(Rendered images with source text)

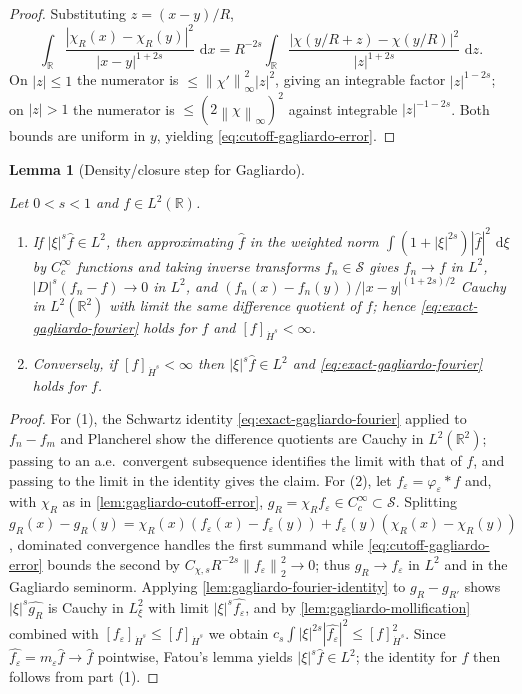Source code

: \documentclass[11pt,oneside]{book}
\providecommand{\uses}[1]{}
\newtheorem{lemma}[theorem]{Lemma}
\theoremstyle{definition}
\theoremstyle{remark}
\newcommand{\R}{\mathbb R}
\newcommand{\Ssch}{\mathcal S}
\newcommand{\1}{\mathbf 1}
\newcommand{\dd}{\,\mathrm d}
\newcommand{\norm}[1]{\left\lVert #1\right\rVert}
\newcommand{\abs}[1]{\left\lvert #1\right\rvert}
\newcommand{\eps}{\varepsilon}
\begin{document}
\begin{proof}
Substituting $z=(x-y)/R$,
\[
 \int_\R\frac{\abs{\chi_R(x)-\chi_R(y)}^2}{\abs{x-y}^{1+2s}}\,\dd x
 =R^{-2s}\int_\R\frac{\abs{\chi(y/R+z)-\chi(y/R)}^2}{\abs{z}^{1+2s}}\,\dd z.
\]
On $\abs{z}\le1$ the numerator is $\le\norm{\chi'}_\infty^2\abs{z}^2$, giving an
integrable factor $\abs{z}^{1-2s}$; on $\abs{z}>1$ the numerator is
$\le(2\norm{\chi}_\infty)^2$ against integrable $\abs{z}^{-1-2s}$. Both bounds
are uniform in $y$, yielding \eqref{eq:cutoff-gagliardo-error}.
\end{proof}

\begin{lemma}[Density/closure step for Gagliardo]\label{lem:gagliardo-density}
\uses{def:Hs-space}
Let $0<s<1$ and $f\in L^2(\R)$.
\begin{enumerate}
\item If $\abs{\xi}^s\widehat f\in L^2$, then approximating $\widehat f$ in the
weighted norm $\int(1+\abs{\xi}^{2s})\abs{\widehat f}^2\,\dd\xi$ by
$C_c^\infty$ functions and taking inverse transforms $f_n\in\Ssch$ gives
$f_n\to f$ in $L^2$, $\abs{D}^s(f_n-f)\to0$ in $L^2$, and
$(f_n(x)-f_n(y))/\abs{x-y}^{(1+2s)/2}$ Cauchy in $L^2(\R^2)$ with limit the same
difference quotient of $f$; hence \eqref{eq:exact-gagliardo-fourier} holds for
$f$ and $[f]_{\dot H^s}<\infty$.
\item Conversely, if $[f]_{\dot H^s}<\infty$ then $\abs{\xi}^s\widehat f\in L^2$
and \eqref{eq:exact-gagliardo-fourier} holds for $f$.
\end{enumerate}
\end{lemma}

\begin{proof}
\uses{lem:gagliardo-fourier-identity, lem:gagliardo-mollification, lem:gagliardo-cutoff-error}
For (1), the Schwartz identity \eqref{eq:exact-gagliardo-fourier} applied to
$f_n-f_m$ and Plancherel show the difference quotients are Cauchy in
$L^2(\R^2)$; passing to an a.e.\ convergent subsequence identifies the limit
with that of $f$, and passing to the limit in the identity gives the claim.
For (2), let $f_\eps=\varphi_\eps*f$ and, with $\chi_R$ as in
\cref{lem:gagliardo-cutoff-error}, $g_R=\chi_Rf_\eps\in C_c^\infty\subset\Ssch$.
Splitting $g_R(x)-g_R(y)=\chi_R(x)(f_\eps(x)-f_\eps(y))+f_\eps(y)(\chi_R(x)-\chi_R(y))$,
dominated convergence handles the first summand while
\eqref{eq:cutoff-gagliardo-error} bounds the second by
$C_{\chi,s}R^{-2s}\norm{f_\eps}_2^2\to0$; thus $g_R\to f_\eps$ in $L^2$ and in
the Gagliardo seminorm. Applying \cref{lem:gagliardo-fourier-identity} to
$g_R-g_{R'}$ shows $\abs{\xi}^s\widehat{g_R}$ is Cauchy in $L^2_\xi$ with limit
$\abs{\xi}^s\widehat{f_\eps}$, and by \cref{lem:gagliardo-mollification}
combined with $[f_\eps]_{\dot H^s}\le[f]_{\dot H^s}$ we obtain
$c_s\int\abs{\xi}^{2s}\abs{\widehat{f_\eps}}^2\le[f]_{\dot H^s}^2$. Since
$\widehat{f_\eps}=m_\eps\widehat f\to\widehat f$ pointwise, Fatou's lemma yields
$\abs{\xi}^s\widehat f\in L^2$; the identity for $f$ then follows from part (1).
\end{proof}
\end{document}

BRIEF ::
Output the records above exactly as they are, leaving out the pictures.

YOUR RESPONSE ::
Source code

: \documentclass[11pt,oneside]{book}
\providecommand{\uses}[1]{}
\newtheorem{lemma}[theorem]{Lemma}
\theoremstyle{definition}
\theoremstyle{remark}
\newcommand{\R}{\mathbb R}
\newcommand{\Ssch}{\mathcal S}
\newcommand{\1}{\mathbf 1}
\newcommand{\dd}{\,\mathrm d}
\newcommand{\norm}[1]{\left\lVert #1\right\rVert}
\newcommand{\abs}[1]{\left\lvert #1\right\rvert}
\newcommand{\eps}{\varepsilon}
\begin{document}
\begin{proof}
Substituting $z=(x-y)/R$,
\[
 \int_\R\frac{\abs{\chi_R(x)-\chi_R(y)}^2}{\abs{x-y}^{1+2s}}\,\dd x
 =R^{-2s}\int_\R\frac{\abs{\chi(y/R+z)-\chi(y/R)}^2}{\abs{z}^{1+2s}}\,\dd z.
\]
On $\abs{z}\le1$ the numerator is $\le\norm{\chi'}_\infty^2\abs{z}^2$, giving an
integrable factor $\abs{z}^{1-2s}$; on $\abs{z}>1$ the numerator is
$\le(2\norm{\chi}_\infty)^2$ against integrable $\abs{z}^{-1-2s}$. Both bounds
are uniform in $y$, yielding \eqref{eq:cutoff-gagliardo-error}.
\end{proof}

\begin{lemma}[Density/closure step for Gagliardo]\label{lem:gagliardo-density}
\uses{def:Hs-space}
Let $0<s<1$ and $f\in L^2(\R)$.
\begin{enumerate}
\item If $\abs{\xi}^s\widehat f\in L^2$, then approximating $\widehat f$ in the
weighted norm $\int(1+\abs{\xi}^{2s})\abs{\widehat f}^2\,\dd\xi$ by
$C_c^\infty$ functions and taking inverse transforms $f_n\in\Ssch$ gives
$f_n\to f$ in $L^2$, $\abs{D}^s(f_n-f)\to0$ in $L^2$, and
$(f_n(x)-f_n(y))/\abs{x-y}^{(1+2s)/2}$ Cauchy in $L^2(\R^2)$ with limit the same
difference quotient of $f$; hence \eqref{eq:exact-gagliardo-fourier} holds for
$f$ and $[f]_{\dot H^s}<\infty$.
\item Conversely, if $[f]_{\dot H^s}<\infty$ then $\abs{\xi}^s\widehat f\in L^2$
and \eqref{eq:exact-gagliardo-fourier} holds for $f$.
\end{enumerate}
\end{lemma}

\begin{proof}
\uses{lem:gagliardo-fourier-identity, lem:gagliardo-mollification, lem:gagliardo-cutoff-error}
For (1), the Schwartz identity \eqref{eq:exact-gagliardo-fourier} applied to
$f_n-f_m$ and Plancherel show the difference quotients are Cauchy in
$L^2(\R^2)$; passing to an a.e.\ convergent subsequence identifies the limit
with that of $f$, and passing to the limit in the identity gives the claim.
For (2), let $f_\eps=\varphi_\eps*f$ and, with $\chi_R$ as in
\cref{lem:gagliardo-cutoff-error}, $g_R=\chi_Rf_\eps\in C_c^\infty\subset\Ssch$.
Splitting $g_R(x)-g_R(y)=\chi_R(x)(f_\eps(x)-f_\eps(y))+f_\eps(y)(\chi_R(x)-\chi_R(y))$,
dominated convergence handles the first summand while
\eqref{eq:cutoff-gagliardo-error} bounds the second by
$C_{\chi,s}R^{-2s}\norm{f_\eps}_2^2\to0$; thus $g_R\to f_\eps$ in $L^2$ and in
the Gagliardo seminorm. Applying \cref{lem:gagliardo-fourier-identity} to
$g_R-g_{R'}$ shows $\abs{\xi}^s\widehat{g_R}$ is Cauchy in $L^2_\xi$ with limit
$\abs{\xi}^s\widehat{f_\eps}$, and by \cref{lem:gagliardo-mollification}
combined with $[f_\eps]_{\dot H^s}\le[f]_{\dot H^s}$ we obtain
$c_s\int\abs{\xi}^{2s}\abs{\widehat{f_\eps}}^2\le[f]_{\dot H^s}^2$. Since
$\widehat{f_\eps}=m_\eps\widehat f\to\widehat f$ pointwise, Fatou's lemma yields
$\abs{\xi}^s\widehat f\in L^2$; the identity for $f$ then follows from part (1).
\end{proof}
\end{document}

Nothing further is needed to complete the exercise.